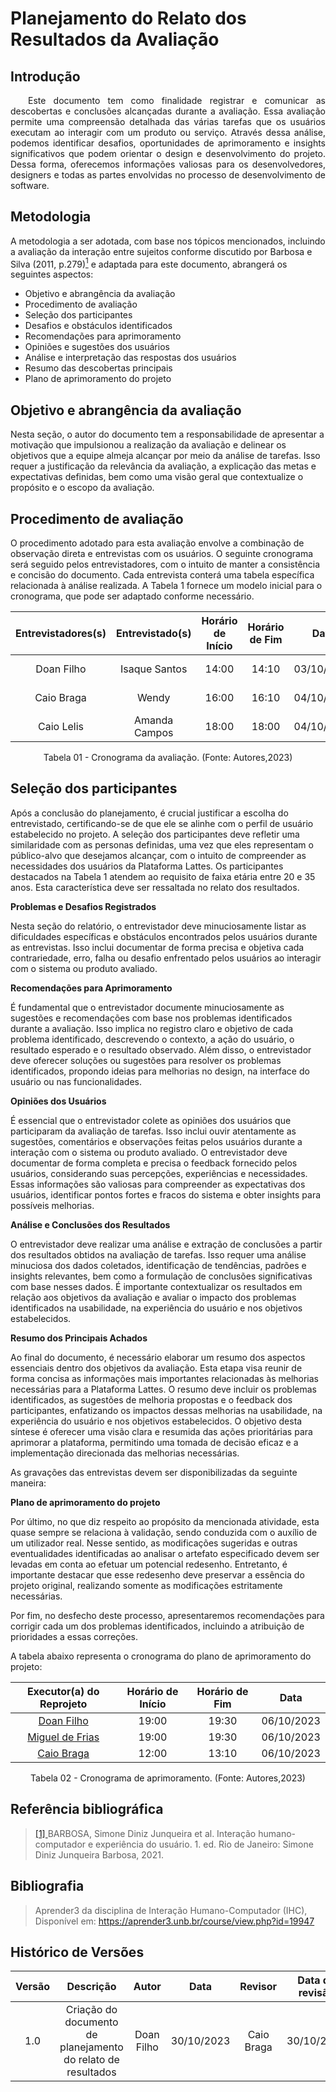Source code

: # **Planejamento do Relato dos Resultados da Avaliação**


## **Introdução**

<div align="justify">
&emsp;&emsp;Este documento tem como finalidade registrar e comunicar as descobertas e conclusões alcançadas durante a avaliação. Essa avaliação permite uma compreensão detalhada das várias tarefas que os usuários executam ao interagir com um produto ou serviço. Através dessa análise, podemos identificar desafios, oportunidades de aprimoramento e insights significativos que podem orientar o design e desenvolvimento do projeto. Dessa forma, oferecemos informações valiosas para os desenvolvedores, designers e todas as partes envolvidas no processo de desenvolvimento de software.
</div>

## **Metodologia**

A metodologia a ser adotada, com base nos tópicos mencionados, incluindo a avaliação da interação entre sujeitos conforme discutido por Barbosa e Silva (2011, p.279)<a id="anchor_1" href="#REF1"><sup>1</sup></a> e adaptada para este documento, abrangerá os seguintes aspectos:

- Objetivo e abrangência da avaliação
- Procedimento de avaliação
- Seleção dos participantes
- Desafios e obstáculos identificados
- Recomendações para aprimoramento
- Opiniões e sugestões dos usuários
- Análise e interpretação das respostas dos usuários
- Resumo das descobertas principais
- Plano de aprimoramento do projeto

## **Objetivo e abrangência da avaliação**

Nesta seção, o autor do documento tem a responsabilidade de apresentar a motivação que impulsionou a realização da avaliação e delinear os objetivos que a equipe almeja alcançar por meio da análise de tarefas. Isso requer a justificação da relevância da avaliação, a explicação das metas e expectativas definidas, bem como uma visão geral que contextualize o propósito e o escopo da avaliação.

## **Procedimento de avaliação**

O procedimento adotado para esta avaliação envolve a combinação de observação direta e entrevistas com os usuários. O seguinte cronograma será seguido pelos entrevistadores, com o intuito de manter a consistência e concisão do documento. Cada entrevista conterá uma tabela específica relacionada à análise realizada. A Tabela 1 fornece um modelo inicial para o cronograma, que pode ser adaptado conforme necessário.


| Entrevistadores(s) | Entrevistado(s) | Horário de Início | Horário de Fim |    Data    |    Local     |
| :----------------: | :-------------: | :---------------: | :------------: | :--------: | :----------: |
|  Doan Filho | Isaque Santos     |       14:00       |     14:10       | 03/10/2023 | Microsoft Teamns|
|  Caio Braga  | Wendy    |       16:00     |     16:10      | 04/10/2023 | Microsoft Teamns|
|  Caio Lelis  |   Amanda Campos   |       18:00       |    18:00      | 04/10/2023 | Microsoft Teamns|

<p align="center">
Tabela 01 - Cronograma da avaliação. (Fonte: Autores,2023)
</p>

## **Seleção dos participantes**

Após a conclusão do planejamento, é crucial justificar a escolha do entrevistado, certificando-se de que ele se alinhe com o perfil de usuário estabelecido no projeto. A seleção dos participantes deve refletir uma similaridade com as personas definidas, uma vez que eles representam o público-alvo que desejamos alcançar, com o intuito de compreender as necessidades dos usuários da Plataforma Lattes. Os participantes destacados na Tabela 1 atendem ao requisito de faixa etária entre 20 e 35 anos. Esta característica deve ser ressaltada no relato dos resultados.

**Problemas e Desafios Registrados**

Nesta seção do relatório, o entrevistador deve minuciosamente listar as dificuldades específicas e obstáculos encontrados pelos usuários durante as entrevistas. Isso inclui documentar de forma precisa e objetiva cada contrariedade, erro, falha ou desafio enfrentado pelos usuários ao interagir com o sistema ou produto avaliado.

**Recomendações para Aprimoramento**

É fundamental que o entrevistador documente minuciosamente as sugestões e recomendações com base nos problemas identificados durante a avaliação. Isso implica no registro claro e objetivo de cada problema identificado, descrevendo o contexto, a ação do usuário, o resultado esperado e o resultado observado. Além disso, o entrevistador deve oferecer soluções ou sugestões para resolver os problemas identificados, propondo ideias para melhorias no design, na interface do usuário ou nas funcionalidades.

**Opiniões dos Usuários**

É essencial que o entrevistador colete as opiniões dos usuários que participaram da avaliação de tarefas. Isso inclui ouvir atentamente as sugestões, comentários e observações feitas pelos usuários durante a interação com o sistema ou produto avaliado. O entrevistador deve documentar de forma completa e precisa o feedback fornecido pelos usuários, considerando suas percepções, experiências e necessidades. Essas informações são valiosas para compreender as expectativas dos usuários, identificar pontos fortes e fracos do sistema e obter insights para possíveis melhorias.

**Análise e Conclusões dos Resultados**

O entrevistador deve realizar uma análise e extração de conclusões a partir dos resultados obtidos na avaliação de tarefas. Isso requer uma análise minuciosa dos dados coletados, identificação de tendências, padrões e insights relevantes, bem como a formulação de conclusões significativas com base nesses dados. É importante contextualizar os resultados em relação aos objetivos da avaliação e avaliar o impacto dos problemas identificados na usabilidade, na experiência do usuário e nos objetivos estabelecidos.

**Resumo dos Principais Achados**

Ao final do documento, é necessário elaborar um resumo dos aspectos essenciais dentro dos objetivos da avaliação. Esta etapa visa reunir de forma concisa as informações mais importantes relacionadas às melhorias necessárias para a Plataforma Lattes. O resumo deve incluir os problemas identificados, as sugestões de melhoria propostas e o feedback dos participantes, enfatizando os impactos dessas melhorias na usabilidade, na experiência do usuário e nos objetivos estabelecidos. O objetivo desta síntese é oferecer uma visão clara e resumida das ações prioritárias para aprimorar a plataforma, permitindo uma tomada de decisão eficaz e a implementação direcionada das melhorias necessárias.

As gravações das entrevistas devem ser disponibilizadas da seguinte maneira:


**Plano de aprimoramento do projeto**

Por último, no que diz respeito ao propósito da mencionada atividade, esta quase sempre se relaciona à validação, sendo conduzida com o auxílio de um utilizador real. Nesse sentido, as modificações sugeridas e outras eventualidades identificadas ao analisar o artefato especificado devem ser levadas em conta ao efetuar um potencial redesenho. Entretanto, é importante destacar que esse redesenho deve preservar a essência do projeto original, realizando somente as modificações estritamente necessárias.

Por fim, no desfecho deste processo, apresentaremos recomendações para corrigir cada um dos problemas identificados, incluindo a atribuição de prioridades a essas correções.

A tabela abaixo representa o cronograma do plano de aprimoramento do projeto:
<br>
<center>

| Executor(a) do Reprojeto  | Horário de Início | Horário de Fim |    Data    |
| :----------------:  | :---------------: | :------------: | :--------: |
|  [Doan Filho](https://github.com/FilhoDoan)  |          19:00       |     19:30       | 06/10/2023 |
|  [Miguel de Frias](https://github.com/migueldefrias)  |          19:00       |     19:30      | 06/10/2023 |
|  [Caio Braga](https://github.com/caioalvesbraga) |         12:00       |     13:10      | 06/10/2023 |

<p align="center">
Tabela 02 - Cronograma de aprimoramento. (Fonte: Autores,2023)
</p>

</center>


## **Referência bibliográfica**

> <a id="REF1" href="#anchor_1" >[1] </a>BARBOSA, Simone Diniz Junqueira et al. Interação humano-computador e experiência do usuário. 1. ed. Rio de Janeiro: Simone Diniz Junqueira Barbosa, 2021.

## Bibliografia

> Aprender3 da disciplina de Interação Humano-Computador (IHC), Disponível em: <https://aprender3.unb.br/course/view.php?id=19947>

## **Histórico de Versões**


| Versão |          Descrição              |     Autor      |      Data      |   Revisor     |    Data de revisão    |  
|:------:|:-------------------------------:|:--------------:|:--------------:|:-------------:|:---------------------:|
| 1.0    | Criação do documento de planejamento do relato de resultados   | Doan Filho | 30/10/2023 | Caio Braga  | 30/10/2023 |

• • •

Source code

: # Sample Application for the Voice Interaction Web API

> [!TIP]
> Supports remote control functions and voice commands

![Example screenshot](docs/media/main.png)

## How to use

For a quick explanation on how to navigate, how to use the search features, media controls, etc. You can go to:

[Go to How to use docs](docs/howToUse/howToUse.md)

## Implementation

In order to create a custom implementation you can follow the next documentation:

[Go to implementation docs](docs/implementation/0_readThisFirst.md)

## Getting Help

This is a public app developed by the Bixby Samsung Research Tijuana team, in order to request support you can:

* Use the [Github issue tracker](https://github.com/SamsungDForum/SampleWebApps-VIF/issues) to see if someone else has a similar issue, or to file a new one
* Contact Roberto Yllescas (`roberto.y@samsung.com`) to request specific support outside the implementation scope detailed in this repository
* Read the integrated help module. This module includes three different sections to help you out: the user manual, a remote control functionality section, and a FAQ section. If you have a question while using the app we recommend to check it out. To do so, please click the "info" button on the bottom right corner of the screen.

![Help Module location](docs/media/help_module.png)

• • •

Restate word for word only the lines above from the line containing "03/10/2023 | Microsoft Teamns|" to the line containing "Nesta seção do", both of them included.

YOUR SOLUTION
|  Doan Filho | Isaque Santos     |       14:00       |     14:10       | 03/10/2023 | Microsoft Teamns|
|  Caio Braga  | Wendy    |       16:00     |     16:10      | 04/10/2023 | Microsoft Teamns|
|  Caio Lelis  |   Amanda Campos   |       18:00       |    18:00      | 04/10/2023 | Microsoft Teamns|

<p align="center">
Tabela 01 - Cronograma da avaliação. (Fonte: Autores,2023)
</p>

## **Seleção dos participantes**

Após a conclusão do planejamento, é crucial justificar a escolha do entrevistado, certificando-se de que ele se alinhe com o perfil de usuário estabelecido no projeto. A seleção dos participantes deve refletir uma similaridade com as personas definidas, uma vez que eles representam o público-alvo que desejamos alcançar, com o intuito de compreender as necessidades dos usuários da Plataforma Lattes. Os participantes destacados na Tabela 1 atendem ao requisito de faixa etária entre 20 e 35 anos. Esta característica deve ser ressaltada no relato dos resultados.

**Problemas e Desafios Registrados**

Nesta seção do relatório, o entrevistador deve minuciosamente listar as dificuldades específicas e obstáculos encontrados pelos usuários durante as entrevistas. Isso inclui documentar de forma precisa e objetiva cada contrariedade, erro, falha ou desafio enfrentado pelos usuários ao interagir com o sistema ou produto avaliado.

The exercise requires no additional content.